I have been cooking pork belly in my sous vide machine with great results. Sous vide cooking is not a variation on a microwave that you press a button and walk away from. What sous vide does for you is to remove a big variable that every chef deals with, the application of heat and time. With sous vide I can control heat precisely and the thing that I am cooking will always maintain that temperature and time is then less critical because I am not concerned with overcooking.
For pork belly, I started the night before and brine the pork belly with sugar, salt, star anise, fennel, coriander, and pepper. I don’t think brining is absolutely necessary but could skip it if I was time pressed but the brine does allow the meat to take on more flavor.
4 cups water
2 star anise
1/4 cup sugar
1/4 cup salt
2 tbs whole fennel seed
1 tbs ground coriander
1 tsp black pepper
Smash the star anise to break it up and grind the fennel course. Boil the water, remove from heat, add the spices to mix thoroughly. Let it cool before adding the pork belly (use ice cubes to speed up this process).
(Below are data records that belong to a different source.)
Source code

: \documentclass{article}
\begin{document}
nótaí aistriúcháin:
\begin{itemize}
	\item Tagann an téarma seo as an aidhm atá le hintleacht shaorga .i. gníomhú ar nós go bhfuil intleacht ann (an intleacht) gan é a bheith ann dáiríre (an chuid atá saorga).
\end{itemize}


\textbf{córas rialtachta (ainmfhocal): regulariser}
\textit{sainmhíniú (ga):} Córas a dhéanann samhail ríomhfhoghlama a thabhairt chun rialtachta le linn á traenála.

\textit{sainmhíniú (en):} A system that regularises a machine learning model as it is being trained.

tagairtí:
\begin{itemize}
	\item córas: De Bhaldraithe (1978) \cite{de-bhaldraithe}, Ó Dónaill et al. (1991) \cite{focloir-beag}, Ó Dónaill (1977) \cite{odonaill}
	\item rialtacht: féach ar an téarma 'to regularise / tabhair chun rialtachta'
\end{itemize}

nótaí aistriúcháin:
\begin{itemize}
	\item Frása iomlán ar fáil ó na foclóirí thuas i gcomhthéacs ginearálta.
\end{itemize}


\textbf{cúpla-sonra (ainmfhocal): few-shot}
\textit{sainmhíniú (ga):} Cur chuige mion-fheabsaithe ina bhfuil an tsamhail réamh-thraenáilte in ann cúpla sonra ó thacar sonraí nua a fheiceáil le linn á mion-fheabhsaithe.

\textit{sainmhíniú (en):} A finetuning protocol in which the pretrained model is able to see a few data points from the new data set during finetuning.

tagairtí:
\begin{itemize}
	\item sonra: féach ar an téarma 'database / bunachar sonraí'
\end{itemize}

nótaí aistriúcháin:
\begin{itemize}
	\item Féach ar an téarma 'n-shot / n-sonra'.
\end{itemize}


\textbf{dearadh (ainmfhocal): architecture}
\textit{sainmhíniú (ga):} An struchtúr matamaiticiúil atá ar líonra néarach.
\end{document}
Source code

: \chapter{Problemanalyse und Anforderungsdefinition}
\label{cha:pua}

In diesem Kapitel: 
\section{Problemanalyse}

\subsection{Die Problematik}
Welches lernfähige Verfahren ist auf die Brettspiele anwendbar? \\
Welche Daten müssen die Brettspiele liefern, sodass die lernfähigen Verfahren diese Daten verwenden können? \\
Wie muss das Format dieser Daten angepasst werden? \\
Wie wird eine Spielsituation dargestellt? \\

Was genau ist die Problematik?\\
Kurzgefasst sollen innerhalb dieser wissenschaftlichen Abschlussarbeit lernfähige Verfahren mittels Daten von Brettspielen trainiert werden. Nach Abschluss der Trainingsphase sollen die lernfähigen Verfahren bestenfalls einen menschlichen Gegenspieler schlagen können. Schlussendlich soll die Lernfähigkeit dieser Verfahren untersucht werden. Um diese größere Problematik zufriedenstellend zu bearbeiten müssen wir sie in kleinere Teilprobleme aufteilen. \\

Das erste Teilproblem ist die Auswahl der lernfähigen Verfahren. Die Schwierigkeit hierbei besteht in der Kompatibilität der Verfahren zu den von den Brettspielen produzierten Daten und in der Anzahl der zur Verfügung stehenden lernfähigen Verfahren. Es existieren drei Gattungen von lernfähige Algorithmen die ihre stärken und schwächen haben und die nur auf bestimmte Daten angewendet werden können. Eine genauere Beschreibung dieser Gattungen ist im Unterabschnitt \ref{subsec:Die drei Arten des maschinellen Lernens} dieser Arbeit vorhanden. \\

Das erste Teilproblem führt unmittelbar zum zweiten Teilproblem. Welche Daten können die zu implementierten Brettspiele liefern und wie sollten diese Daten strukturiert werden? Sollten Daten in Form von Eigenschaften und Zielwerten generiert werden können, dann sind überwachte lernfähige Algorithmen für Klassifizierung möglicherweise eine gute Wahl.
Refrigerate with the pork belly for 12 hours.
While I have my spices out, I will also make a dry rub for the pork belly and set aside. A dry rub used at the time of cooking is the critical step for achieving the flavor you are striving for. Pork is a lot like chicken, a canvas to apply sweet, savory, or sour flavors. Tailor your dry rub accordingly.
1 star anise, whole
1 cinnamon stick
1 tsp whole fennel seeds
1 tsp coriander
1 tbs whole pepper corns
1 tbs salt
I place the star anise and cinnamon stick on my cutting board, cover with a piece of parchment paper and smash it with something heavy to break it up. Put all the spices in a sauce pan and heat until the spices give off an aroma. Remove from heat and grind coursely.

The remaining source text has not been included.